Interference with contract is tortious only if it is intentional. Victoria Bank & Trust Co. v. Brady, 811 S.W.2d 931, 939 (Tex.1991); Juliette Fowler Homes v. Welch Assoc., Inc., 793 S.W.2d 660, 664 (Tex.1990); Clements v. Withers, 437 S.W.2d 818, 822 (Tex.1969); see Restatement (Second) of Torts §§ 766-766C (1965). The jury in this case was not asked to find, and did not find, that Bell intentionally interfered with Carlo's contract with the City; it found only that Bell intentionally failed to timely relocate its facilities. The court of appeals concluded that it may have been clearer to inquire of the jury whether there was an intentional interference with contract, but that it was sufficient to ask whether there was an intentional failure to take action which Carlo claimed resulted in interference. 813 S.W.2d at 619. The deficit in the jury charge is not merely a matter of clarity. There can be no doubt that Bell's relocation of its facilities when it did was intentional; it certainly was not accidental. It does not follow, however, from Bell's deliberate relocation of its facilities that it intended to interfere with Carlo's contract. The court of appeals correctly stated that intentional interference does not require intent to injure, only that "`the actor desires to cause the consequences of his act, or that he believes that the consequences are substantially certain to result from it.'" 813 S.W.2d at 619 (citing Restatement (Second) of Torts § 8A (1965)). But it is precisely this requirement on which there is no finding in this case: that is, the jury did not find that Bell desired to interfere with Carlo's contract or believed that interference was substantially certain to result from its actions. Thus, the jury findings do not support a judgment against Bell.

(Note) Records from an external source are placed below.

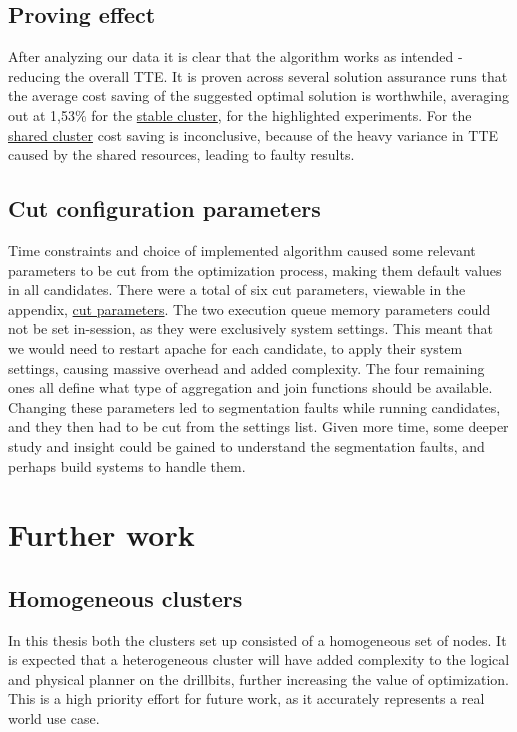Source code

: \documentclass[a4paper,english]{report}
\begin{document}
	\section{Proving effect}
	 After analyzing our data it is clear that the algorithm works as intended - reducing the overall TTE. It is proven across several solution assurance runs that the average cost saving of the suggested optimal solution is worthwhile, averaging out at 1,53\% for the \hyperref[table:cluster_stable]{stable cluster}, for the highlighted experiments. For the \hyperref[table:cluster_shared]{shared cluster} cost saving is inconclusive, because of the heavy variance in TTE caused by the shared resources, leading to faulty results.
	\section{Cut configuration parameters}
	Time constraints and choice of implemented algorithm caused some relevant parameters to be cut from the optimization process, making them default values in all candidates. There were a total of six cut parameters, viewable in the appendix, \hyperref[table:removed_params]{cut parameters}. The two execution queue memory parameters could not be set in-session, as they were exclusively system settings. This meant that we would need to restart apache for each candidate, to apply their system settings, causing massive overhead and added complexity. The four remaining ones all define what type of aggregation and join functions should be available. Changing these parameters led to segmentation faults while running candidates, and they then had to be cut from the settings list. Given more time, some deeper study and insight could be gained to understand the segmentation faults, and perhaps build systems to handle them.
	
	\chapter{Further work}
	\section{Homogeneous clusters}
	In this thesis both the clusters set up consisted of a homogeneous set of nodes. It is expected that a heterogeneous cluster will have added complexity to the logical and physical planner on the drillbits, further increasing the value of optimization. This is a high priority effort for future work, as it accurately represents a real world use case.
\end{document}
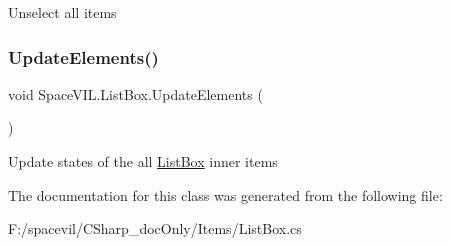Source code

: Unselect all items 

\mbox{\label{class_space_v_i_l_1_1_list_box_aeef6380f4eff45ac43737fbc42dcf2e1}} 
\subsubsection{\texorpdfstring{Update\+Elements()}{UpdateElements()}}
{\footnotesize\ttfamily void Space\+V\+I\+L.\+List\+Box.\+Update\+Elements (\begin{DoxyParamCaption}{ }\end{DoxyParamCaption})}



Update states of the all \mbox{\hyperlink{class_space_v_i_l_1_1_list_box}{List\+Box}} inner items 



The documentation for this class was generated from the following file\+:\begin{DoxyCompactItemize}
\item 
F\+:/spacevil/\+C\+Sharp\+\_\+doc\+Only/\+Items/List\+Box.\+cs\end{DoxyCompactItemize}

Moreover, the trial court improperly refused Bell's request to define "justification" for the jury. "Interference with contractual relations is privileged where it results from the exercise of a party's own rights or where the party possesses an equal or superior interest to that of the plaintiff in the subject matter." Black Lake Pipe Line Co. v. Union Constr. Co., 538 S.W.2d 80, 91 (Tex.1976); accord Victoria Bank & Trust Co. v. Brady, 811 S.W.2d 931, 939 (Tex.1991); Sterner v. Marathon Oil Co., 767 S.W.2d 686, 691 (Tex.1989). Bell's requested instruction tracked this language. Although it should have included that the exercise of one's own rights must be bona fide, as stated in Victoria Bank and Sterner, the request was substantially correct. The court of appeals correctly concluded that the trial court erred in refusing to define "justification" for the jury, but held the error harmless. We disagree. Virtually the entire factual dispute between the parties has been over whether Bell's conduct was justified. To ask the jury to resolve this dispute without a proper legal definition to the essential legal issue was reversible error. The trial court also erred in placing the burden of proof on justification on Carlo instead of Bell.
Carlo and Bell raise several other issues which we do not address. Our action should not, of course, be taken for approval of the court of appeals' disposition of such issues. The judgment of the court of appeals is reversed, and the case is remanded to the trial court for a new trial. The trial court's judgment as to the City remains final and undisturbed.
MAUZY and DOGGETT, JJ., concur in the Court's judgment but not in its opinion.